= Plain-text document sources =

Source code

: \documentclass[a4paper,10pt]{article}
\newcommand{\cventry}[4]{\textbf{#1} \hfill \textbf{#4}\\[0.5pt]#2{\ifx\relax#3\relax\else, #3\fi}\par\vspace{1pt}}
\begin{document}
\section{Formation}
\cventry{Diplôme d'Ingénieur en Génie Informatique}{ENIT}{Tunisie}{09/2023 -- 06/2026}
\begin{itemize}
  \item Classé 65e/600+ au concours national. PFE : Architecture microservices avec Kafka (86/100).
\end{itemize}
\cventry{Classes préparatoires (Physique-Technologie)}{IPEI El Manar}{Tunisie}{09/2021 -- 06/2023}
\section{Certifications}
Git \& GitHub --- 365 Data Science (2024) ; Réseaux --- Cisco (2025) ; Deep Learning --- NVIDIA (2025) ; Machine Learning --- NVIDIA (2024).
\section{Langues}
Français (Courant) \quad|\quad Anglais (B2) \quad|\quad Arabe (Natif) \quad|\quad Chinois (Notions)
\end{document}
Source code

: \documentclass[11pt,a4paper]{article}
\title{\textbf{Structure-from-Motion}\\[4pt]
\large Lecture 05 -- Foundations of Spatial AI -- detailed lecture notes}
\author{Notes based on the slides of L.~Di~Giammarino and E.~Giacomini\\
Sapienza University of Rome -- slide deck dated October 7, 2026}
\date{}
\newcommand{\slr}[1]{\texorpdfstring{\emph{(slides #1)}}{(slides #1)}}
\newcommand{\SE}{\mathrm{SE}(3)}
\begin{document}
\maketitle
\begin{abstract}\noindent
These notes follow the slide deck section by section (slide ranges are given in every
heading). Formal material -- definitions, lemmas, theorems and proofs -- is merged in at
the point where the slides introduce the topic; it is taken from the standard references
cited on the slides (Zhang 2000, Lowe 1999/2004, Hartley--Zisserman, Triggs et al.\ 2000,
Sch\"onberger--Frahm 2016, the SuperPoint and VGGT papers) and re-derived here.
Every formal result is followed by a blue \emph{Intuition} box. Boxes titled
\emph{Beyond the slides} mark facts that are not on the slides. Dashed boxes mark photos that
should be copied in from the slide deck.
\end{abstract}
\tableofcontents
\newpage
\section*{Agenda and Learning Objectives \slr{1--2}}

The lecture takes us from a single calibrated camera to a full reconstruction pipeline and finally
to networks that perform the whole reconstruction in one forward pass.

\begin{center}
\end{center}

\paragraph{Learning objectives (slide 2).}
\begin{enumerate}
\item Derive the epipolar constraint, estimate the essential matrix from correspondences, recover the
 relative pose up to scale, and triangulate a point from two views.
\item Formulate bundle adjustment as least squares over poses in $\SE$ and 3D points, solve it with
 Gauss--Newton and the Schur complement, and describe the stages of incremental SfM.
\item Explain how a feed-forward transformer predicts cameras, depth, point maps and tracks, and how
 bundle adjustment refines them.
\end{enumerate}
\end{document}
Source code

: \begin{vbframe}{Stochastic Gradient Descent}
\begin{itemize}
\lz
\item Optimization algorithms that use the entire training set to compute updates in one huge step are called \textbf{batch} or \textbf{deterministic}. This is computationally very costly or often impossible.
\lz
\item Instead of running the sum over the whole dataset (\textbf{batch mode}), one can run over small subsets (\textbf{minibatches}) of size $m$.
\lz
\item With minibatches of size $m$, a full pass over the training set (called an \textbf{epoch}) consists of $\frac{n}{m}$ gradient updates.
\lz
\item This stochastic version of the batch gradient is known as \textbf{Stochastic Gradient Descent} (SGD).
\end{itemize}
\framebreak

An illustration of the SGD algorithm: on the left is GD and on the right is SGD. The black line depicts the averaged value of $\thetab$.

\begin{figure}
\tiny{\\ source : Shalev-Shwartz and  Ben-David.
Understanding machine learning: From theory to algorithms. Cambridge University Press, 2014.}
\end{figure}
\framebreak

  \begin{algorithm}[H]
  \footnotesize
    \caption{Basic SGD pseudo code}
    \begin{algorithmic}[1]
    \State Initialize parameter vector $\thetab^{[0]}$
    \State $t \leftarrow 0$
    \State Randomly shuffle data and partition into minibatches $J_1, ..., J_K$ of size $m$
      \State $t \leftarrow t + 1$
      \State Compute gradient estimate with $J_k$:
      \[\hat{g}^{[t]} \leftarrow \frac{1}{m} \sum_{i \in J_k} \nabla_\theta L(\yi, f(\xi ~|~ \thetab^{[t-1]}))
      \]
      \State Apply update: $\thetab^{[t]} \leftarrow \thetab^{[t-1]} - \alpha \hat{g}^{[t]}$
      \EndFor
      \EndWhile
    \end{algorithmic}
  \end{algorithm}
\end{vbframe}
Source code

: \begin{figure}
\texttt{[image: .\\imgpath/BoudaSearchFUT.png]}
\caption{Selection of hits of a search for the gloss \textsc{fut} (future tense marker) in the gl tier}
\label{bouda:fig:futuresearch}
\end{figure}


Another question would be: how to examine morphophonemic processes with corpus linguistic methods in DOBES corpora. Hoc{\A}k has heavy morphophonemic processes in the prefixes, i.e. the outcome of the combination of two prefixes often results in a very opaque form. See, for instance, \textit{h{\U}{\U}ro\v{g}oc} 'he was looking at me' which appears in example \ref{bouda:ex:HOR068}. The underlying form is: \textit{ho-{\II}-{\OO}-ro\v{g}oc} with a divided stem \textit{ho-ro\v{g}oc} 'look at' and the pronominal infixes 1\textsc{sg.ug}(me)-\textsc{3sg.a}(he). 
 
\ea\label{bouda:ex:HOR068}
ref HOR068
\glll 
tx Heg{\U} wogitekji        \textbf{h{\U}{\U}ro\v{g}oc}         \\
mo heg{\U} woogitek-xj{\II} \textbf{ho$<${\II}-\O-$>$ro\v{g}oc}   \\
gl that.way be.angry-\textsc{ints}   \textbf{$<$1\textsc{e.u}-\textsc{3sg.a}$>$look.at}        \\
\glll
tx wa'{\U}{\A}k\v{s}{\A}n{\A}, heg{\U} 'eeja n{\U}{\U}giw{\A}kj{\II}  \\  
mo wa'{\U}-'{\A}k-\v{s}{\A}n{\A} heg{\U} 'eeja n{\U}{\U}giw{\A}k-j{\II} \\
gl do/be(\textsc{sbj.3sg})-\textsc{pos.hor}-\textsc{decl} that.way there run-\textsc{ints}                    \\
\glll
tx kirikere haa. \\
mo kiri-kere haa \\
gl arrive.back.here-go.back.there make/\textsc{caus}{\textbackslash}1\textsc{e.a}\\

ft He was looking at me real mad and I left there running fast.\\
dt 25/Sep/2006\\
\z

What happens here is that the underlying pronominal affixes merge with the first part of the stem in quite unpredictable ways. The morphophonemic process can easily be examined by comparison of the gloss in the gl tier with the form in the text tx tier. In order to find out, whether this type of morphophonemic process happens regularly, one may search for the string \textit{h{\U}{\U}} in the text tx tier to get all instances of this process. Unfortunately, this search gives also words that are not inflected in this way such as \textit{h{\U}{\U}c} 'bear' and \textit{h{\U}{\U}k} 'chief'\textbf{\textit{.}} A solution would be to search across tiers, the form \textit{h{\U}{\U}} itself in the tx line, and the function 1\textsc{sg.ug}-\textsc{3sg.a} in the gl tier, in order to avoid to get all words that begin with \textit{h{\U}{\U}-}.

= BRIEF =
From start to finish, retype the records above with complete accuracy.

= RESPONSE =
Source code

: \documentclass[a4paper,10pt]{article}
\newcommand{\cventry}[4]{\textbf{#1} \hfill \textbf{#4}\\[0.5pt]#2{\ifx\relax#3\relax\else, #3\fi}\par\vspace{1pt}}
\begin{document}
\section{Formation}
\cventry{Diplôme d'Ingénieur en Génie Informatique}{ENIT}{Tunisie}{09/2023 -- 06/2026}
\begin{itemize}
  \item Classé 65e/600+ au concours national. PFE : Architecture microservices avec Kafka (86/100).
\end{itemize}
\cventry{Classes préparatoires (Physique-Technologie)}{IPEI El Manar}{Tunisie}{09/2021 -- 06/2023}
\section{Certifications}
Git \& GitHub --- 365 Data Science (2024) ; Réseaux --- Cisco (2025) ; Deep Learning --- NVIDIA (2025) ; Machine Learning --- NVIDIA (2024).
\section{Langues}
Français (Courant) \quad|\quad Anglais (B2) \quad|\quad Arabe (Natif) \quad|\quad Chinois (Notions)
\end{document}
Source code

: \documentclass[11pt,a4paper]{article}
\title{\textbf{Structure-from-Motion}\\[4pt]
\large Lecture 05 -- Foundations of Spatial AI -- detailed lecture notes}
\author{Notes based on the slides of L.~Di~Giammarino and E.~Giacomini\\
Sapienza University of Rome -- slide deck dated October 7, 2026}
\date{}
\newcommand{\slr}[1]{\texorpdfstring{\emph{(slides #1)}}{(slides #1)}}
\newcommand{\SE}{\mathrm{SE}(3)}
\begin{document}
\maketitle
\begin{abstract}\noindent
These notes follow the slide deck section by section (slide ranges are given in every
heading). Formal material -- definitions, lemmas, theorems and proofs -- is merged in at
the point where the slides introduce the topic; it is taken from the standard references
cited on the slides (Zhang 2000, Lowe 1999/2004, Hartley--Zisserman, Triggs et al.\ 2000,
Sch\"onberger--Frahm 2016, the SuperPoint and VGGT papers) and re-derived here.
Every formal result is followed by a blue \emph{Intuition} box. Boxes titled
\emph{Beyond the slides} mark facts that are not on the slides. Dashed boxes mark photos that
should be copied in from the slide deck.
\end{abstract}
\tableofcontents
\newpage
\section*{Agenda and Learning Objectives \slr{1--2}}

The lecture takes us from a single calibrated camera to a full reconstruction pipeline and finally
to networks that perform the whole reconstruction in one forward pass.

\begin{center}
\end{center}

\paragraph{Learning objectives (slide 2).}
\begin{enumerate}
\item Derive the epipolar constraint, estimate the essential matrix from correspondences, recover the
 relative pose up to scale, and triangulate a point from two views.
\item Formulate bundle adjustment as least squares over poses in $\SE$ and 3D points, solve it with
 Gauss--Newton and the Schur complement, and describe the stages of incremental SfM.
\item Explain how a feed-forward transformer predicts cameras, depth, point maps and tracks, and how
 bundle adjustment refines them.
\end{enumerate}
\end{document}
Source code

: \begin{vbframe}{Stochastic Gradient Descent}
\begin{itemize}
\lz
\item Optimization algorithms that use the entire training set to compute updates in one huge step are called \textbf{batch} or \textbf{deterministic}. This is computationally very costly or often impossible.
\lz
\item Instead of running the sum over the whole dataset (\textbf{batch mode}), one can run over small subsets (\textbf{minibatches}) of size $m$.
\lz
\item With minibatches of size $m$, a full pass over the training set (called an \textbf{epoch}) consists of $\frac{n}{m}$ gradient updates.
\lz
\item This stochastic version of the batch gradient is known as \textbf{Stochastic Gradient Descent} (SGD).
\end{itemize}
\framebreak

An illustration of the SGD algorithm: on the left is GD and on the right is SGD. The black line depicts the averaged value of $\thetab$.

\begin{figure}
\tiny{\\ source : Shalev-Shwartz and  Ben-David.
Understanding machine learning: From theory to algorithms. Cambridge University Press, 2014.}
\end{figure}
\framebreak

  \begin{algorithm}[H]
  \footnotesize
    \caption{Basic SGD pseudo code}
    \begin{algorithmic}[1]
    \State Initialize parameter vector $\thetab^{[0]}$
    \State $t \leftarrow 0$
    \State Randomly shuffle data and partition into minibatches $J_1, ..., J_K$ of size $m$
      \State $t \leftarrow t + 1$
      \State Compute gradient estimate with $J_k$:
      \[\hat{g}^{[t]} \leftarrow \frac{1}{m} \sum_{i \in J_k} \nabla_\theta L(\yi, f(\xi ~|~ \thetab^{[t-1]}))
      \]
      \State Apply update: $\thetab^{[t]} \leftarrow \thetab^{[t-1]} - \alpha \hat{g}^{[t]}$
      \EndFor
      \EndWhile
    \end{algorithmic}
  \end{algorithm}
\end{vbframe}
Source code

: \begin{figure}
\texttt{[image: .\\imgpath/BoudaSearchFUT.png]}
\caption{Selection of hits of a search for the gloss \textsc{fut} (future tense marker) in the gl tier}
\label{bouda:fig:futuresearch}
\end{figure}


Another question would be: how to examine morphophonemic processes with corpus linguistic methods in DOBES corpora. Hoc{\A}k has heavy morphophonemic processes in the prefixes, i.e. the outcome of the combination of two prefixes often results in a very opaque form. See, for instance, \textit{h{\U}{\U}ro\v{g}oc} 'he was looking at me' which appears in example \ref{bouda:ex:HOR068}. The underlying form is: \textit{ho-{\II}-{\OO}-ro\v{g}oc} with a divided stem \textit{ho-ro\v{g}oc} 'look at' and the pronominal infixes 1\textsc{sg.ug}(me)-\textsc{3sg.a}(he). 
 
\ea\label{bouda:ex:HOR068}
ref HOR068
\glll 
tx Heg{\U} wogitekji        \textbf{h{\U}{\U}ro\v{g}oc}         \\
mo heg{\U} woogitek-xj{\II} \textbf{ho$<${\II}-\O-$>$ro\v{g}oc}   \\
gl that.way be.angry-\textsc{ints}   \textbf{$<$1\textsc{e.u}-\textsc{3sg.a}$>$look.at}        \\
\glll
tx wa'{\U}{\A}k\v{s}{\A}n{\A}, heg{\U} 'eeja n{\U}{\U}giw{\A}kj{\II}  \\  
mo wa'{\U}-'{\A}k-\v{s}{\A}n{\A} heg{\U} 'eeja n{\U}{\U}giw{\A}k-j{\II} \\
gl do/be(\textsc{sbj.3sg})-\textsc{pos.hor}-\textsc{decl} that.way there run-\textsc{ints}                    \\
\glll
tx kirikere haa. \\
mo kiri-kere haa \\
gl arrive.back.here-go.back.there make/\textsc{caus}{\textbackslash}1\textsc{e.a}\\

ft He was looking at me real mad and I left there running fast.\\
dt 25/Sep/2006\\
\z

What happens here is that the underlying pronominal affixes merge with the first part of the stem in quite unpredictable ways. The morphophonemic process can easily be examined by comparison of the gloss in the gl tier with the form in the text tx tier. In order to find out, whether this type of morphophonemic process happens regularly, one may search for the string \textit{h{\U}{\U}} in the text tx tier to get all instances of this process. Unfortunately, this search gives also words that are not inflected in this way such as \textit{h{\U}{\U}c} 'bear' and \textit{h{\U}{\U}k} 'chief'\textbf{\textit{.}} A solution would be to search across tiers, the form \textit{h{\U}{\U}} itself in the tx line, and the function 1\textsc{sg.ug}-\textsc{3sg.a} in the gl tier, in order to avoid to get all words that begin with \textit{h{\U}{\U}-}.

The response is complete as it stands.